It's Patient Safety Week and it's great to see the passion, enthusiasm and sharing this week. Are you and your organization eager to try out some new projects you learned during the latest conferences and webinars? Wonderful but....WAIT!
What do I mean wait? Why shouldn't you rush to introduce these new interventions while the excitement and enthusiasm is high? This may surprise you, but on the basis of chance alone, there is more potential for change to introduce harm than good. HOW?
You have the opportunity to increase benefit, decrease benefit, or get no change in benefit to patients or staff from implementing an intervention. Also remember, an intervention may increase harm, decrease harm, or have no effect on the amount of harm to patients or staff. By chance alone, any new intervention could create the following options:
Effect on Harm Effect on Benefit Overall Result
Decrease Harm Increase Benefit WIN/WIN
No change in Harm Increase Benefit WIN
Increase Harm Increase Benefit Can you manage the harm?

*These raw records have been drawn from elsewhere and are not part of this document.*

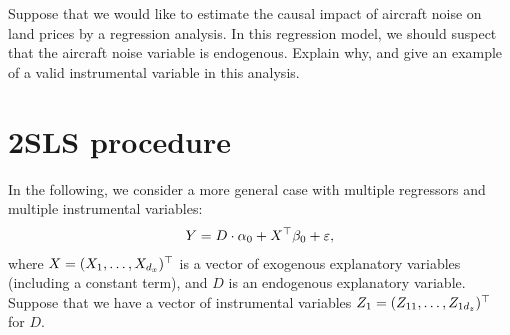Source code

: \documentclass[11pt, A4paper, openany, uplatex]{book}
\begin{document}
\hrulefill
\begin{exercise}\upshape
	Suppose that we would like to estimate the causal impact of aircraft noise on land prices by a regression analysis.
	In this regression model, we should suspect that the aircraft noise variable is endogenous. Explain why, and give an example of a valid instrumental variable in this analysis.
\end{exercise}

\section{2SLS procedure}

In the following, we consider a more general case with multiple regressors and multiple instrumental variables:
\begin{align*}
	Y = D \cdot \alpha_0 + X^\top \beta_0 + \varepsilon,
\end{align*}
where $X = (X_1, \ldots , X_{d_x})^\top$ is a vector of exogenous explanatory variables (including a constant term), and $D$ is an endogenous explanatory variable.
Suppose that we have a vector of instrumental variables $Z_1 = (Z_{11}, \ldots, Z_{1d_z})^\top$ for $D$.
\end{document}
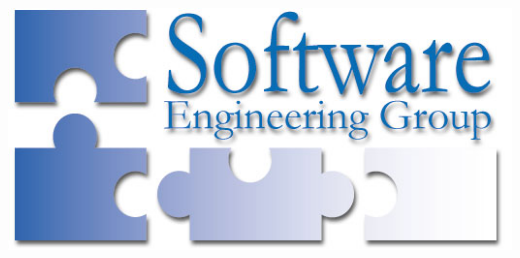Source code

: \begin{titlepage}
\begin{center}
\begin{minipage}[c]{0.3\textwidth}
            \includegraphics[scale=0.25]{logos/softeng.png}   
        \end{minipage}

             
    \end{center}
 \end{titlepage}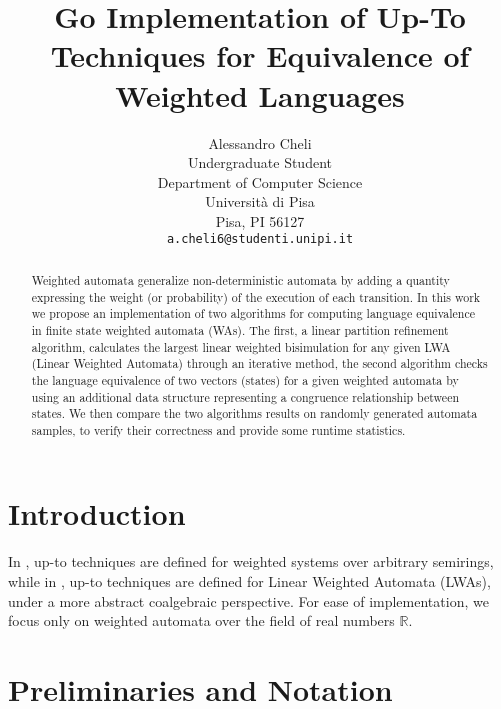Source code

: \documentclass{article}
\title{Go Implementation of Up-To Techniques for Equivalence of Weighted Languages}
\author{
  Alessandro Cheli \\
  Undergraduate Student \\
  Department of Computer Science \\
  Università di Pisa\\
  Pisa, PI 56127 \\
  \texttt{a.cheli6@studenti.unipi.it} \\
}
\theoremstyle{plain}%
\theoremstyle{definition}
\theoremstyle{remark}
\def\R{\mathbb{R}}
\begin{document}
\maketitle

\begin{abstract}
Weighted automata generalize non-deterministic automata by adding
a quantity expressing the weight (or probability) of the execution of each transition.
In this work we propose an implementation of two algorithms for computing language 
equivalence in finite state weighted automata (WAs). The first, a
linear partition refinement algorithm, calculates the largest linear weighted bisimulation
for any given LWA (Linear Weighted Automata) through an iterative method, 
the second algorithm checks the language equivalence 
of two vectors (states) for a given weighted automata by using an additional
data structure representing a congruence relationship between states.
We then compare the two algorithms results on randomly generated automata samples,
to verify their correctness and provide some runtime statistics.

\end{abstract}




\section{Introduction}
\label{sec:intro}

In \cite{DBLP:journals/corr/Bonchi0K17}, up-to techniques are defined for
weighted systems over arbitrary semirings, while in \cite{BONCHI201277}, up-to techniques
are defined for Linear Weighted Automata (LWAs), under a more abstract coalgebraic perspective.
For ease of implementation, we focus only on weighted automata over the field of real numbers 
$\R$. 

\section{Preliminaries and Notation}
\label{sec:notation}
\end{document}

Decrease Harm No change in Benefit Value dependent
No change in Harm No change in Benefit LOSS - What a waste
Increase Harm No change in Benefit LOSS
Decrease Harm Decrease Benefit Value dependent
No change in Harm Decrease Benefit LOSS
Increase Harm Decrease Benefit MAJOR LOSS
You have a 1 in 9 chance of increasing benefit and decreasing harm, your preferred outcome. You have the exact same chance, 1 in 9 of getting a major loss by increasing harm and reducing benefit. But you also have a 4 in 9 overall chance of outcomes you do not want, and 3 in 9 of outcomes that may or may not be a net improvement for your organization. By chance alone, only 2 out of 9 are definite improvements.
How can you improve your odds? To get the odds in your favor, you need evidence. You can use evidence-based methods to choose practices likely to have better chance of success in your organization. See TheEvidenceDoc checklist for more detail. Things to consider are to evaluate whether or not the innovation actually worked where it was tested - Were the outcomes measured in the same way before and after implementation, for example? If it makes a clinically important (not just statistically significant difference), could it work for you? The project leaders need to provide enough detail about the setting, the patient population, the intervention and the outcomes for you to evaluate how well the innovation might translate to other organizations. And what are the harms? Could you make it safe to try the project in your organization?
Learn to use evidence to increase your chances for a success!